§ **TRY IT**:
Repeat, please, only the lines from the top of the data down to the line with "The name of"; include both of those lines.

§ **SUPPLIED DATA**:
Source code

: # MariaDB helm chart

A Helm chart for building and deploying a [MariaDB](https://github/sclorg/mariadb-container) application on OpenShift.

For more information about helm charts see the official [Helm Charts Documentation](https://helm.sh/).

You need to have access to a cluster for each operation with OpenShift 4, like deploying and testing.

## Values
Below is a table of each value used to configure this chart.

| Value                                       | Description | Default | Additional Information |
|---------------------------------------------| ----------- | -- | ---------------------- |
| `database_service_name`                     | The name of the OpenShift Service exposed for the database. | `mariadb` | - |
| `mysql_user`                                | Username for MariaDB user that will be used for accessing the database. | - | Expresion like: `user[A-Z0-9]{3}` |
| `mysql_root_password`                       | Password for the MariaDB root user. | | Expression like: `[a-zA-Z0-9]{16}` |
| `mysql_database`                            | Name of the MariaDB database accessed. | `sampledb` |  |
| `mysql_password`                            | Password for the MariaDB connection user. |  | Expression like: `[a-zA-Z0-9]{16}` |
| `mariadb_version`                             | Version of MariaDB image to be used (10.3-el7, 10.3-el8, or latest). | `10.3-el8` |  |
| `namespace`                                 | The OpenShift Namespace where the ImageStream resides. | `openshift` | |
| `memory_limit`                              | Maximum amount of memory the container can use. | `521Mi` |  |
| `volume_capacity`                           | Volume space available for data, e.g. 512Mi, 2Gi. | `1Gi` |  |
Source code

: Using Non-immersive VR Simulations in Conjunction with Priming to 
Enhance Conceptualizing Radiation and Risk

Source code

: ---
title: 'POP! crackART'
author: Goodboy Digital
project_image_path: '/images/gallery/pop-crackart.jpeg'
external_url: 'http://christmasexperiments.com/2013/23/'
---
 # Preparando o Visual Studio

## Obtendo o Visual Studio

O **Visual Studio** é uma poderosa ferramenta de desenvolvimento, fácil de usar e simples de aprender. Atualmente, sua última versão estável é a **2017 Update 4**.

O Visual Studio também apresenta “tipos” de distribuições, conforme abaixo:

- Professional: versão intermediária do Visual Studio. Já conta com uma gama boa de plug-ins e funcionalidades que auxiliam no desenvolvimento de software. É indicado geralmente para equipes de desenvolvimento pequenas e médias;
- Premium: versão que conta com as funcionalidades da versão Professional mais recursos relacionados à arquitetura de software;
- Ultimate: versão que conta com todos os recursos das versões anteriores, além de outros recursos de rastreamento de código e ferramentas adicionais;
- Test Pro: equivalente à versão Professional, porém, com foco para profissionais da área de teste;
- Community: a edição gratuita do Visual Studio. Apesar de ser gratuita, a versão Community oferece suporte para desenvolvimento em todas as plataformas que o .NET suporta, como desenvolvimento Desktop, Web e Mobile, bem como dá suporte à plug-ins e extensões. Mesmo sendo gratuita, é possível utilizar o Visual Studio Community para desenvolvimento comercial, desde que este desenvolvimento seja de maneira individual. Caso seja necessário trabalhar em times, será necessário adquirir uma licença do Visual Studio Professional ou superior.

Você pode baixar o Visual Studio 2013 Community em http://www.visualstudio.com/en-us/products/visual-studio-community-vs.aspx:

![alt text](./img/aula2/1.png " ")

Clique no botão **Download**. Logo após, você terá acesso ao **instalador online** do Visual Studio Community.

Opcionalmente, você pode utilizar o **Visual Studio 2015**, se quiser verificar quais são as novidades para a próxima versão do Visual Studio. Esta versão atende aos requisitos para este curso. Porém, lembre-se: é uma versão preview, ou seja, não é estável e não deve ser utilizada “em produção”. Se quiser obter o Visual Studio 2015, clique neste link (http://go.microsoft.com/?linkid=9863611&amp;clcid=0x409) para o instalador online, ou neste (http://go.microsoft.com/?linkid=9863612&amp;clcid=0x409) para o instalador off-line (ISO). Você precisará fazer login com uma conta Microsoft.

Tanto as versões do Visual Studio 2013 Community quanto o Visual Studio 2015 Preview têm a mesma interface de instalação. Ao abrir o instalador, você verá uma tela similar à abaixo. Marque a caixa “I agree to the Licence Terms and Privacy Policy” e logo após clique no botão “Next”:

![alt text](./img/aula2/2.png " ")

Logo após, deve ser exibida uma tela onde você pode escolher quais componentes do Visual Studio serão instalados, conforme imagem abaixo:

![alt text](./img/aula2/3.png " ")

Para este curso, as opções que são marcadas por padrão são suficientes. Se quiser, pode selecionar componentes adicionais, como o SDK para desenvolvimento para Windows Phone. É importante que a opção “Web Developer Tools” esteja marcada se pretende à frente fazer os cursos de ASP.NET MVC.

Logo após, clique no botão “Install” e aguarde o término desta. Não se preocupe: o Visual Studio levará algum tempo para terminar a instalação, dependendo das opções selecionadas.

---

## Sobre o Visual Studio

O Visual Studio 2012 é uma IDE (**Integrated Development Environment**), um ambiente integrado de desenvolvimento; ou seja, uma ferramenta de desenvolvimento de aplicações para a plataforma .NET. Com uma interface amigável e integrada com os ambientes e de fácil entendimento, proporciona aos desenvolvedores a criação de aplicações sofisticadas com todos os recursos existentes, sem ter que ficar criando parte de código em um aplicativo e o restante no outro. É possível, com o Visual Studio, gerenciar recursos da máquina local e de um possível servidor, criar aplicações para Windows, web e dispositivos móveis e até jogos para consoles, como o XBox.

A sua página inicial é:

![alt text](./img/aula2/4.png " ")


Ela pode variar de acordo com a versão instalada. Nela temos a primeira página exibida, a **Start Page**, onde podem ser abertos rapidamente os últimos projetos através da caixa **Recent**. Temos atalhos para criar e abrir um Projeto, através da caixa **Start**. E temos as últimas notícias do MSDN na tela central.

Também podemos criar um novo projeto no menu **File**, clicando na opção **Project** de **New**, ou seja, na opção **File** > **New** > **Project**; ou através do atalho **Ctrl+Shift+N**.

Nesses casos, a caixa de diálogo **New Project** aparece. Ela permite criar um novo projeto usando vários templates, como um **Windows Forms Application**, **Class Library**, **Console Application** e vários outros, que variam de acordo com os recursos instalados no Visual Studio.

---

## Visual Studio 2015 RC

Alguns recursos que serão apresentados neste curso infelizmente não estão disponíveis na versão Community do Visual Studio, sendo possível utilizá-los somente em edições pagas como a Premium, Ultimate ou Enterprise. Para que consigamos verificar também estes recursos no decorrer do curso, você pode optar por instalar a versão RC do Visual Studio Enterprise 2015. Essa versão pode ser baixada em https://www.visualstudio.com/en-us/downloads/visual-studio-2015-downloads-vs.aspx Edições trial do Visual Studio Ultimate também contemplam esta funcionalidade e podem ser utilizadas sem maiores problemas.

§ **WORKED SOLUTION**:
Source code

: # MariaDB helm chart

A Helm chart for building and deploying a [MariaDB](https://github/sclorg/mariadb-container) application on OpenShift.

For more information about helm charts see the official [Helm Charts Documentation](https://helm.sh/).

You need to have access to a cluster for each operation with OpenShift 4, like deploying and testing.

## Values
Below is a table of each value used to configure this chart.

| Value                                       | Description | Default | Additional Information |
|---------------------------------------------| ----------- | -- | ---------------------- |
| `database_service_name`                     | The name of the OpenShift Service exposed for the database. | `mariadb` | - |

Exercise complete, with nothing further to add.